Queries that were so large that they needed to run as pre-scheduled batch jobs can now run at interactive speed, Carson says.  Users can also continue to use all the same ETL (extract, transform, and load) tools and processes they’ve developed, which provides continuity with prior BI investments.

“You can install it and crank through it at blazing speed to get answers to business questions,” Carson says. “If you’re using Tableau or Microstrategy, you can just fire it at this this system and interactively look at a petabyte of data at rates that nobody has seen before.”

Share-Nothing MPPs

Despite all the advances that have been made in flash storage over the years, analytic databases were stuck in a legacy architecture that limited their capability to utilize the tremendously fast I/O properties of flash. While many storage companies are selling screaming-fast solid state storage arrays with petabytes of data and IOPS ratings that go through the roof, MPP databases have been unable to take advantage of them because of their design. For that reason, OLTP databases, as opposed to OLAP databases, have been the big beneficiaries of the flash speed up, Carson says.

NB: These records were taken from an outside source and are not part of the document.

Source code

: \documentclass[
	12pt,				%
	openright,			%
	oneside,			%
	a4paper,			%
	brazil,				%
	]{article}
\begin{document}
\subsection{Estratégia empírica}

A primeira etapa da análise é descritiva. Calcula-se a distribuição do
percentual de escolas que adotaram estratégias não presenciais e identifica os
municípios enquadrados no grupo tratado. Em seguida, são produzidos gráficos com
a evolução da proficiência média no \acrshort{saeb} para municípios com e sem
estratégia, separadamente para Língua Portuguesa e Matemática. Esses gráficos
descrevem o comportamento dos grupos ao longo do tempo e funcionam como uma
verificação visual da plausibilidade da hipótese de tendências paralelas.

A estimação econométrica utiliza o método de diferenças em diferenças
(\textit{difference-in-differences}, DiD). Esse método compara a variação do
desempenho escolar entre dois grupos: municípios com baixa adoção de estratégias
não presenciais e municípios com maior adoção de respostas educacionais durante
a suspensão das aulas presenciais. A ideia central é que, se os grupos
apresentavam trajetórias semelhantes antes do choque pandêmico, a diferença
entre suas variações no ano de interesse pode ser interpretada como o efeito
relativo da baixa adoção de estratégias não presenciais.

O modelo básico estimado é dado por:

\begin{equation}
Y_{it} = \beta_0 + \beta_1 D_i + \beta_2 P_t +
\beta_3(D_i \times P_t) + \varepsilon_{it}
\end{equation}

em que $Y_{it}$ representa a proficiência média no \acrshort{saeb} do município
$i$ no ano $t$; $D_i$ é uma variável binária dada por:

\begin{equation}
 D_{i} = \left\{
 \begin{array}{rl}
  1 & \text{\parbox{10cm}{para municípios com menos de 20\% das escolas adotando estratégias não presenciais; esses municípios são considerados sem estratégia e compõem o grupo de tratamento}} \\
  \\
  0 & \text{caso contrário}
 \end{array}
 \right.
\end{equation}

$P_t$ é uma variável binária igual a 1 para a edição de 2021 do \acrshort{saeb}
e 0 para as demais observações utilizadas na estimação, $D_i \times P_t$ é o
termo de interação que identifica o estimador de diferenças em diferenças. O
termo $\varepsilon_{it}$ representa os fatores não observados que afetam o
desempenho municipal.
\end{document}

“An MPP database is a shared-nothing architecture, which means every node of the system has its own storage,” Carson explains. “So to get high performance out of parallel scale-out database, you can’t have centrally shared storage, like a flash array. You could do one flash array per node, if you have a 30-node cluster, by buying 30 Pure Storage arrays.

“But that leads to two problems,” he continues. “One is you’ve got 30 Pure Storage arrays and the cost of doing that. Secondly, the database is still a legacy database that can’t take advantage of that much I/O.  It still expects loads of memory and the data to be cached in memory and all the same issues of databases from the previous century basically, because that’s all you can get.

“Yellowbrick is the only company that’s built the core data processing and execution inside the database from scratch to work with Flash as native flash query architecture,” Carson says. “We’re the only company that has that tech.  So you won’t get the economic benefit of that flash unless you have a brand-new database to go with it.”

Yellowbrick holds several patents on its technologies, including NFQ, which Carson didn’t want to get into very much. Nonetheless, the company is planning on getting the most out of its intellectual property (IP) investment, which means if you’re expecting to get an open source version of NFQ, you could be waiting for a while.

“We have about a 50-person company. We’ve done everything from building our own blade server, which normally takes a business like Cisco or HP to do it, all the way through to building an entire database, which is normally the focus of a whole company as well. We’ve done both,” Carson says.

“It was a phenomenal amount of work,” he continues. “Going into this, if we knew how hard it was, we may not have actually done it. But we’ve done it now.”